• _Task directions_
Below are some records. Return exactly the lines from the one containing "- [ ] Tooltip repositions if near screen edge" through the one containing "- [ ] Works on mobile (touch interactions)", both included, and only those.

• _Saved entries_
++++++++

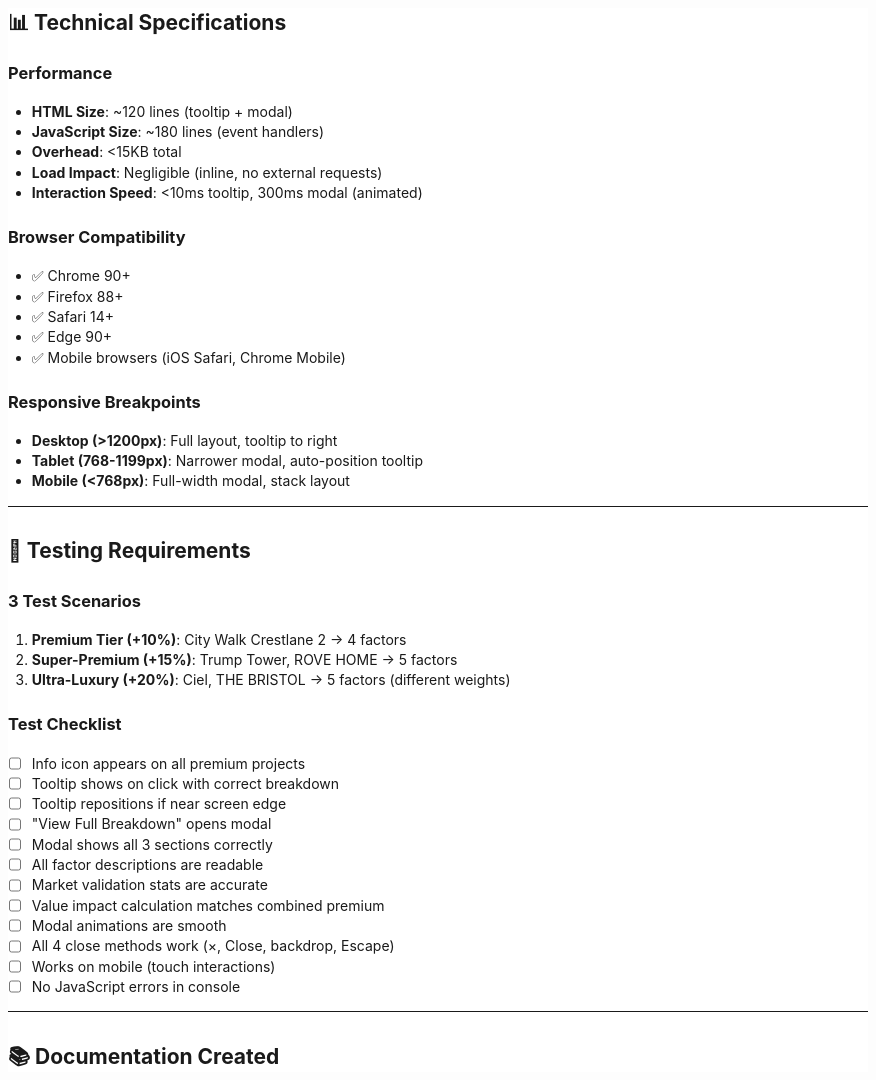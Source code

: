 
## 📊 Technical Specifications

### **Performance**
- **HTML Size**: ~120 lines (tooltip + modal)
- **JavaScript Size**: ~180 lines (event handlers)
- **Overhead**: <15KB total
- **Load Impact**: Negligible (inline, no external requests)
- **Interaction Speed**: <10ms tooltip, 300ms modal (animated)

### **Browser Compatibility**
- ✅ Chrome 90+
- ✅ Firefox 88+
- ✅ Safari 14+
- ✅ Edge 90+
- ✅ Mobile browsers (iOS Safari, Chrome Mobile)

### **Responsive Breakpoints**
- **Desktop (>1200px)**: Full layout, tooltip to right
- **Tablet (768-1199px)**: Narrower modal, auto-position tooltip
- **Mobile (<768px)**: Full-width modal, stack layout

---

## 🧪 Testing Requirements

### **3 Test Scenarios**
1. **Premium Tier (+10%)**: City Walk Crestlane 2 → 4 factors
2. **Super-Premium (+15%)**: Trump Tower, ROVE HOME → 5 factors
3. **Ultra-Luxury (+20%)**: Ciel, THE BRISTOL → 5 factors (different weights)

### **Test Checklist**
- [ ] Info icon appears on all premium projects
- [ ] Tooltip shows on click with correct breakdown
- [ ] Tooltip repositions if near screen edge
- [ ] "View Full Breakdown" opens modal
- [ ] Modal shows all 3 sections correctly
- [ ] All factor descriptions are readable
- [ ] Market validation stats are accurate
- [ ] Value impact calculation matches combined premium
- [ ] Modal animations are smooth
- [ ] All 4 close methods work (×, Close, backdrop, Escape)
- [ ] Works on mobile (touch interactions)
- [ ] No JavaScript errors in console

---

## 📚 Documentation Created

++++++++

• _Solution_
- [ ] Tooltip repositions if near screen edge
- [ ] "View Full Breakdown" opens modal
- [ ] Modal shows all 3 sections correctly
- [ ] All factor descriptions are readable
- [ ] Market validation stats are accurate
- [ ] Value impact calculation matches combined premium
- [ ] Modal animations are smooth
- [ ] All 4 close methods work (×, Close, backdrop, Escape)
- [ ] Works on mobile (touch interactions)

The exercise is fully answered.